== Exercise instructions ==
Wherever "caption" turns up in the entries, copy out the line that holds it.

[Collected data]
------------------------------------
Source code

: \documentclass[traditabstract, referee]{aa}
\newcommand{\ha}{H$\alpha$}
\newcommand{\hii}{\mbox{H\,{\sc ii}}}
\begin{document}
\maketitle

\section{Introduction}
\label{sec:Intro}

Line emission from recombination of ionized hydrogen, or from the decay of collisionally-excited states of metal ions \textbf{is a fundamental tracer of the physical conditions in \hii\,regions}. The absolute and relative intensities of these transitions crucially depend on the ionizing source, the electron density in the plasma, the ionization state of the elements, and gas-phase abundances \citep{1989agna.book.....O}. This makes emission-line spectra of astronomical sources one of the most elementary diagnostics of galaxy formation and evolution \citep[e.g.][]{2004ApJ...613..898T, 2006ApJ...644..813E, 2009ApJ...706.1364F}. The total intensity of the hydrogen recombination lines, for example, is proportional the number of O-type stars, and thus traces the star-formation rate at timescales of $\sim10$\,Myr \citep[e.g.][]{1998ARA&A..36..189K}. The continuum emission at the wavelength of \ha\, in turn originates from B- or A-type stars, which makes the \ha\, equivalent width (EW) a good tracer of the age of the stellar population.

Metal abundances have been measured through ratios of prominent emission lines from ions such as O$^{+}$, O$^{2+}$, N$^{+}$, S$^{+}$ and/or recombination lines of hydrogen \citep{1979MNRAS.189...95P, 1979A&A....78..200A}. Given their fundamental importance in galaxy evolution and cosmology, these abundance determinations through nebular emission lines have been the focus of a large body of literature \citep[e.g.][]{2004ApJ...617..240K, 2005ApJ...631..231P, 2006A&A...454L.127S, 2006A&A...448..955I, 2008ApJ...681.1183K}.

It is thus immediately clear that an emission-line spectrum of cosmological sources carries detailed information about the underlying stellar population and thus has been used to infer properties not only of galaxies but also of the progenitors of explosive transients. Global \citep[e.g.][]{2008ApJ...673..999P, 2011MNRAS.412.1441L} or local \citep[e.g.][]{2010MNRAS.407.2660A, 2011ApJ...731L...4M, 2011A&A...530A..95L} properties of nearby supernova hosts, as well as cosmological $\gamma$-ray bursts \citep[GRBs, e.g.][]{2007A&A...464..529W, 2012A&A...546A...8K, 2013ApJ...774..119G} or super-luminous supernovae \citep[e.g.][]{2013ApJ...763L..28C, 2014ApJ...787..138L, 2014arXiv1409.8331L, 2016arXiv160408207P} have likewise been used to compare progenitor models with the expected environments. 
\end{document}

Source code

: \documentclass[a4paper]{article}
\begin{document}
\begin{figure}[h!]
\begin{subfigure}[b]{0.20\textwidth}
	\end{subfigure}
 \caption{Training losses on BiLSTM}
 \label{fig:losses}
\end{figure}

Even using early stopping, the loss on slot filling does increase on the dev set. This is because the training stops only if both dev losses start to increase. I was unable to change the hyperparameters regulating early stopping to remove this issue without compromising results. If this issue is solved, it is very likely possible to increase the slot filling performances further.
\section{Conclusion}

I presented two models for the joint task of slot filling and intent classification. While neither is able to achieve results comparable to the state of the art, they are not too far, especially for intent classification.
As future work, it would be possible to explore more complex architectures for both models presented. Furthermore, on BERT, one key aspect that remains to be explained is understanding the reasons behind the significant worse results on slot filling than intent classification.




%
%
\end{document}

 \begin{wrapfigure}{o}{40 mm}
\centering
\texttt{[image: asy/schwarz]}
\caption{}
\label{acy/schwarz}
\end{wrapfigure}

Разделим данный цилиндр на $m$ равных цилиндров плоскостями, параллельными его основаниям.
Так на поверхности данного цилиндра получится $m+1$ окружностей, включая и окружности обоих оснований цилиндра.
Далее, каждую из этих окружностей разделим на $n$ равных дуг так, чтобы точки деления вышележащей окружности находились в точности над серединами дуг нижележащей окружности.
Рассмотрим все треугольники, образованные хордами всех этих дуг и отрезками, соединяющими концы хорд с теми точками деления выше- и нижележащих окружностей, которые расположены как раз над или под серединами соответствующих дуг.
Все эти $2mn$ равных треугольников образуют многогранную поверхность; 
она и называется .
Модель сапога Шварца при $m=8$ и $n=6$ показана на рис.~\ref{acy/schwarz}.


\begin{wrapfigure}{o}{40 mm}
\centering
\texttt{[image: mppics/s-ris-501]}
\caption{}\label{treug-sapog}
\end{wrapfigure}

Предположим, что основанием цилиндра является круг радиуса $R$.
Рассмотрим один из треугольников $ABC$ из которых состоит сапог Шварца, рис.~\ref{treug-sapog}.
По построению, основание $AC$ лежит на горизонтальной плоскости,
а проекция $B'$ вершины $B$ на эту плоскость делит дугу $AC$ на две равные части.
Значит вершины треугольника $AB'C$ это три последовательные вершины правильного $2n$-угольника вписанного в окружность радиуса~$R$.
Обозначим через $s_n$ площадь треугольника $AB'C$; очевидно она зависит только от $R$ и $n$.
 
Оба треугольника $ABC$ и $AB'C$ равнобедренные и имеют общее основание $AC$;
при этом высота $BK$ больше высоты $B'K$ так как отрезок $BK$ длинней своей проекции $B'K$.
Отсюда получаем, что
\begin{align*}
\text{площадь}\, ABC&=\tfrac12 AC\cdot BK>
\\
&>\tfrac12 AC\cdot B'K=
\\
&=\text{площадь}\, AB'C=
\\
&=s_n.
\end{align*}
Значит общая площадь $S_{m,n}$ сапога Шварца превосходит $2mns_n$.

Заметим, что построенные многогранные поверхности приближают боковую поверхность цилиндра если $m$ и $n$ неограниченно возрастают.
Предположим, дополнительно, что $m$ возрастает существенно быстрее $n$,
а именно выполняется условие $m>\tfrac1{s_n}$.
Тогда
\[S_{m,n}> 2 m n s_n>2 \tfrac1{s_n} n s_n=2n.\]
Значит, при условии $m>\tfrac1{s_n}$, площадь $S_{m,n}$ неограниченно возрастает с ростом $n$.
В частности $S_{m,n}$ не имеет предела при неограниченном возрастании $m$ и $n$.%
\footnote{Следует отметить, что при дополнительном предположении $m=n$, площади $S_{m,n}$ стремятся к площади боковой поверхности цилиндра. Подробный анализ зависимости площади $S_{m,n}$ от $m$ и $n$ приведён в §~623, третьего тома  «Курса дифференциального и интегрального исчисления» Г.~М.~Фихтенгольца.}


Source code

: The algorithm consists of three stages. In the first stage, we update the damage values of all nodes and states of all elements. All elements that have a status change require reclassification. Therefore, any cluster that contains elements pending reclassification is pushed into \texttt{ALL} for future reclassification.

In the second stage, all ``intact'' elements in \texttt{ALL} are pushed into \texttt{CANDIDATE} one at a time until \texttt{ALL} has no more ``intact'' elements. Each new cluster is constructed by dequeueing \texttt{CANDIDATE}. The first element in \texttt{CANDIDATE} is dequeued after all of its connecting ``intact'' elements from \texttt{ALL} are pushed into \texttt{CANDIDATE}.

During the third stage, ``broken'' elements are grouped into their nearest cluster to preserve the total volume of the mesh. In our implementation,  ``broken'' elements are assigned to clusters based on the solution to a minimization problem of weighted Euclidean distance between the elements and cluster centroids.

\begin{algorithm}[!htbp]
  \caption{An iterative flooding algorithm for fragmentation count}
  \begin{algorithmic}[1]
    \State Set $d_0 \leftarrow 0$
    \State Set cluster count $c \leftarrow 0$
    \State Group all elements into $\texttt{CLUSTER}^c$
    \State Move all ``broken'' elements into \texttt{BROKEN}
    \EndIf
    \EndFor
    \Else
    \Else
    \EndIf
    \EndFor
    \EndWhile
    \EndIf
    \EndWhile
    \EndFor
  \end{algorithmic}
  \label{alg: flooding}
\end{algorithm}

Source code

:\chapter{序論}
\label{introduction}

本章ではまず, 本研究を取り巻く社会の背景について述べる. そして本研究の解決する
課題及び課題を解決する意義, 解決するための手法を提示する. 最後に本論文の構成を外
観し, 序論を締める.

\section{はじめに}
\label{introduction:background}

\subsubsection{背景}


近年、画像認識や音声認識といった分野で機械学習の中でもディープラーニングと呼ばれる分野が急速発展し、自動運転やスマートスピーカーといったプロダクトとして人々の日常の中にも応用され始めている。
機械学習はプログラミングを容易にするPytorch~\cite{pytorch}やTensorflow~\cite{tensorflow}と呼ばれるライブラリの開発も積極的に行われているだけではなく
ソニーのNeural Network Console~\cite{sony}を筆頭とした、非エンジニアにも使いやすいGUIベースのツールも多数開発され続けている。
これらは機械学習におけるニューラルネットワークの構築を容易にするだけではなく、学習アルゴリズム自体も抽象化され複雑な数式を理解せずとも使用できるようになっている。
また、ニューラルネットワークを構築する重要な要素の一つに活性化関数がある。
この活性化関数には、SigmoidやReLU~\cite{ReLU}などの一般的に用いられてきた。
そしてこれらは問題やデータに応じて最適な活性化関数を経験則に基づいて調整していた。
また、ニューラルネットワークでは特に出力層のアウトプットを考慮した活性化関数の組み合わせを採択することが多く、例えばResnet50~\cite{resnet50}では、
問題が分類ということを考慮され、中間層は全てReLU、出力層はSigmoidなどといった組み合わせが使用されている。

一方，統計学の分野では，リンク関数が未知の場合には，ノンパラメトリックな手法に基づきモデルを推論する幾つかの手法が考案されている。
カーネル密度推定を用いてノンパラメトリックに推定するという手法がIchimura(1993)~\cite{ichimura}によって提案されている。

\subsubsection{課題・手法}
------------------------------------
== Your solution ==
 \caption{Training losses on BiLSTM}
\caption{}
\caption{}\label{treug-sapog}
  \caption{An iterative flooding algorithm for fragmentation count}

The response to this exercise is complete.